Periodic Reporting for period 4 - GRANT (Groups, Representations and Analysis in Number Theory)

Reporting period: 2020-03-01 to 2021-08-31

There are two related families of objectives on which I have worked within framework of the project. I will leave aside some subdivisions of the project that have resulted in a couple of publications, so as to focus on the main tasks.

a) Growth in groups. Consider a finite subset A of a group, that is, a set whose elements can be multiplied. Now consider the set B of all things that can be obtained as the product of, say, elements of A. Generally, B will have more elements than A, but how many more?

This question - growth - is closely related to that of diameter. In the case of permutation groups, the concept of diameter can be explained very simply. Rubik's cube, and other puzzles like it, can be solved by means of some combination of moves; they give good examples of bpermutation groups, in that we permute pieces in some allowable ways. What is the smallest number d such that every reachable position in a puzzle can be reached in at most d moves? This number d is called the diameter (of the Cayley graph of the group, which describes all possible positions and how to move between them). In fact, the diameter can be defined in the same way for other finite groups, including matrix groups. (Matrix groups give us all the infinite families of finite simple groups other than the alternating groups, which are permutation groups).

There is a third, closely related question, particularly important for applications - the notion of expansion. For a graph, being an expander is a stronger property than having small diameter (that is, an expander necessarily has small diameter, but not viceversa); roughly speaking, an expander graph is one in which a random walk will lead to an approximately equal distribution quickly. While the study of expander graphs was initially motivated (1967-1970s) by the problem of building robust, efficient telecommunication networks, their current applications lie mainly in theoretical computer science, group theory and, increasingly, number theory (see objective b below). The fact that a concept has applications other than the ones that motivated it demonstrates that it is natural and robust -- the "right" concept, so to speak.

My work before the start of the project consisted in proving growth in groups for some families of matrix groups and for permutation groups. My results had already been generalized by other researchers to other families of matrix groups and applied (mainly by Bourgain and Gamburd) to give expansion results. (Growth in groups implies small diameter immediately).

b) Expansion in a divisibility graph.

One of the central issues of analytic number theory is the parity problem: namely, the great difficulty in distinguishing between numbers with n prime factors and n+1 prime factors, or between numbers with an odd or even number of prime factors. Many standard tools break down at that level. We are speaking about the key lacking step in natural approaches to a plethora of hard problems. There has been remarkable progress on this issue in the last 15 years, in several ways. One direction has been that followed by Matomäki, Radziwiłł, Tao et al.; Matomäki and Radziwiłł initiated it by proving that numbers with an odd or even number of prime factors are about equally common in most short intervals. It became clear that much further progress could be made if certain graphs (joining integers n to integers n+p, for any prime p dividing n) were shown to be expanders. My objective has been to prove such expansion by means of a study of random walks in those graphs.

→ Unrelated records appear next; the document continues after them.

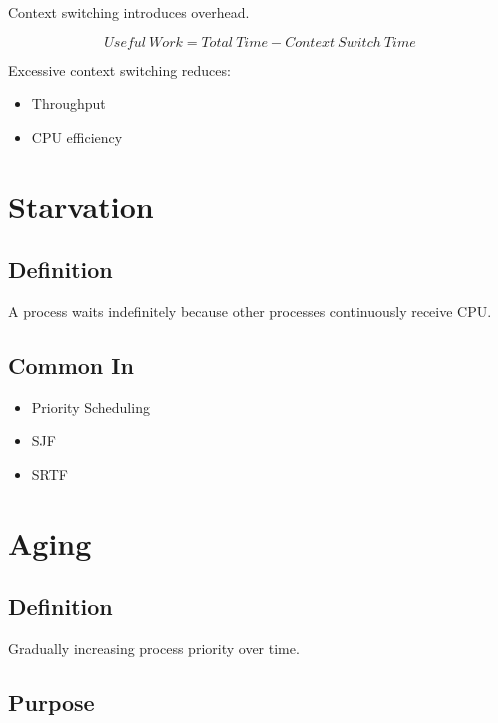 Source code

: Context switching introduces overhead.

\[
Useful\ Work = Total\ Time - Context\ Switch\ Time
\]

Excessive context switching reduces:

\begin{itemize}
\item Throughput
\item CPU efficiency
\end{itemize}

\section{Starvation}

\subsection{Definition}

A process waits indefinitely because other processes continuously receive CPU.

\subsection{Common In}

\begin{itemize}
\item Priority Scheduling
\item SJF
\item SRTF
\end{itemize}

\section{Aging}

\subsection{Definition}

Gradually increasing process priority over time.

\subsection{Purpose}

For objectives and conclusions, see below.
Subproject a.- Two of my junior collaborators (Daniele Dona and Jitendra Bajpai) and I have succeeded in proving bounds on growth in matrix groups that are much stronger than those proved before; in particular, the dependence of the speed of growth on the rank (roughly:
how bounds degrade when we consider matrices of larger and larger side) has been improved vastly. Grosso modo, the dependence is as good as it can be (namely, it is now polynomial on the rank, rather than being given by an exponential tower of variable length).

I have also been able to give a second proof of my result with Seress (Ann. of Math., 2014) on growth in permutation groups, bringing matters closer to the strategy used for matrix groups. (See: Proceedings of Groups St. Andrews 2017.) I have worked on some further ideas in that direction with H. Bradford, another junior member of my team.

Subproject b.-
I am glad to report that M. Radziwiłł have succeeded in showing that our prime divisibility graphs (described above) are strong local expanders almost everywhere. There are already several strong consequences in analytic number theory, and there are likely to be more. We obtain a much stronger version of Tao's celebrated "weak Chowla in degree 2" result; we also obtain finer estimates. We are looking forward to see what other researchers (and ourselves) will be able to prove using our result.

The main results of subproject a and b have been written up and submitted for publication.